## WORK TASK
Only the line with "contenu préinstallé ?" and the lines after it, through the end of the material, belong in the answer; repeat them exactly.
* * * *
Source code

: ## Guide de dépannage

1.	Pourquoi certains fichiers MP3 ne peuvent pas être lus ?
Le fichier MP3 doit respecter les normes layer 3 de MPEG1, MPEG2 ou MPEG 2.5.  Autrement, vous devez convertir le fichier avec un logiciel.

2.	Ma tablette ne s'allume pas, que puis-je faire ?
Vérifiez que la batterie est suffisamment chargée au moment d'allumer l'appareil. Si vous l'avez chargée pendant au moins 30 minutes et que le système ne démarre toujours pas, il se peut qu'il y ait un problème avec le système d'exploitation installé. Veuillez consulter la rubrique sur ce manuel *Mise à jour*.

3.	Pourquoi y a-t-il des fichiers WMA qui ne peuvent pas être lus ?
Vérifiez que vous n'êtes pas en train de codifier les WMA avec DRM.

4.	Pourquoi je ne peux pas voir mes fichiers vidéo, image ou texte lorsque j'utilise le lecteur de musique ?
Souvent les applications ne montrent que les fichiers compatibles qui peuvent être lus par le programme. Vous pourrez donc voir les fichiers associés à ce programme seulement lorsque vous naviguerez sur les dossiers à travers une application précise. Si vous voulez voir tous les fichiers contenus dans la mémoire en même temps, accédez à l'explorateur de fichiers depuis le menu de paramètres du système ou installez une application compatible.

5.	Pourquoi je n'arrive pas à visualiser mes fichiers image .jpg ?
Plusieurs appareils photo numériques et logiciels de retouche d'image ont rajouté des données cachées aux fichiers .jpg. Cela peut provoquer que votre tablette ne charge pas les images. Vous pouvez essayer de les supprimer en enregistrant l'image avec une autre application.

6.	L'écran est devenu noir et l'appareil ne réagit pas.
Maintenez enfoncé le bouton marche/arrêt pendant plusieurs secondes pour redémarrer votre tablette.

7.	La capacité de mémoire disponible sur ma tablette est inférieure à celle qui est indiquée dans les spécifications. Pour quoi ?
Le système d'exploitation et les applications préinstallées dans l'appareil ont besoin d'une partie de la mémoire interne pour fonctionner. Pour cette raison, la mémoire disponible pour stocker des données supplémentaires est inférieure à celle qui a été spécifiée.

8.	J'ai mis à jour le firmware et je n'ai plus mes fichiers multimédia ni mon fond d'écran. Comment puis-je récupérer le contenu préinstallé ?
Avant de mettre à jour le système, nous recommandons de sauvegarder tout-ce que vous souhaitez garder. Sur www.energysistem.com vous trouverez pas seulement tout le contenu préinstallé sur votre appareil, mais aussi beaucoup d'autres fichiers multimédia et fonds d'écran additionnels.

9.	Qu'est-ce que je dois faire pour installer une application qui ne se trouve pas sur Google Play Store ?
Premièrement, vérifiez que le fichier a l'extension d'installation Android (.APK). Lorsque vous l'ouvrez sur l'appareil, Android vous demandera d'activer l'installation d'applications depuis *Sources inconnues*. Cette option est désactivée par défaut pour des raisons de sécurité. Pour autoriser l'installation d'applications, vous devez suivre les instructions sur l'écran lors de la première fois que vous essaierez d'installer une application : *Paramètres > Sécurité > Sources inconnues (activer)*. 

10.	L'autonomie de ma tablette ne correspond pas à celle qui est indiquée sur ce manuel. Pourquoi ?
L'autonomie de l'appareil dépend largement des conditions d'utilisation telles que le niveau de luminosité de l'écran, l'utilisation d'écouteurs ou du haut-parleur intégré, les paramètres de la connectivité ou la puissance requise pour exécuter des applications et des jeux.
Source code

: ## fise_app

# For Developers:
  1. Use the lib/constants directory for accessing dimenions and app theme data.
* * * *
## SOLUTION BELOW
8.	J'ai mis à jour le firmware et je n'ai plus mes fichiers multimédia ni mon fond d'écran. Comment puis-je récupérer le contenu préinstallé ?
Avant de mettre à jour le système, nous recommandons de sauvegarder tout-ce que vous souhaitez garder. Sur www.energysistem.com vous trouverez pas seulement tout le contenu préinstallé sur votre appareil, mais aussi beaucoup d'autres fichiers multimédia et fonds d'écran additionnels.

9.	Qu'est-ce que je dois faire pour installer une application qui ne se trouve pas sur Google Play Store ?
Premièrement, vérifiez que le fichier a l'extension d'installation Android (.APK). Lorsque vous l'ouvrez sur l'appareil, Android vous demandera d'activer l'installation d'applications depuis *Sources inconnues*. Cette option est désactivée par défaut pour des raisons de sécurité. Pour autoriser l'installation d'applications, vous devez suivre les instructions sur l'écran lors de la première fois que vous essaierez d'installer une application : *Paramètres > Sécurité > Sources inconnues (activer)*. 

10.	L'autonomie de ma tablette ne correspond pas à celle qui est indiquée sur ce manuel. Pourquoi ?
L'autonomie de l'appareil dépend largement des conditions d'utilisation telles que le niveau de luminosité de l'écran, l'utilisation d'écouteurs ou du haut-parleur intégré, les paramètres de la connectivité ou la puissance requise pour exécuter des applications et des jeux.
Source code

: ## fise_app

# For Developers:
  1. Use the lib/constants directory for accessing dimenions and app theme data.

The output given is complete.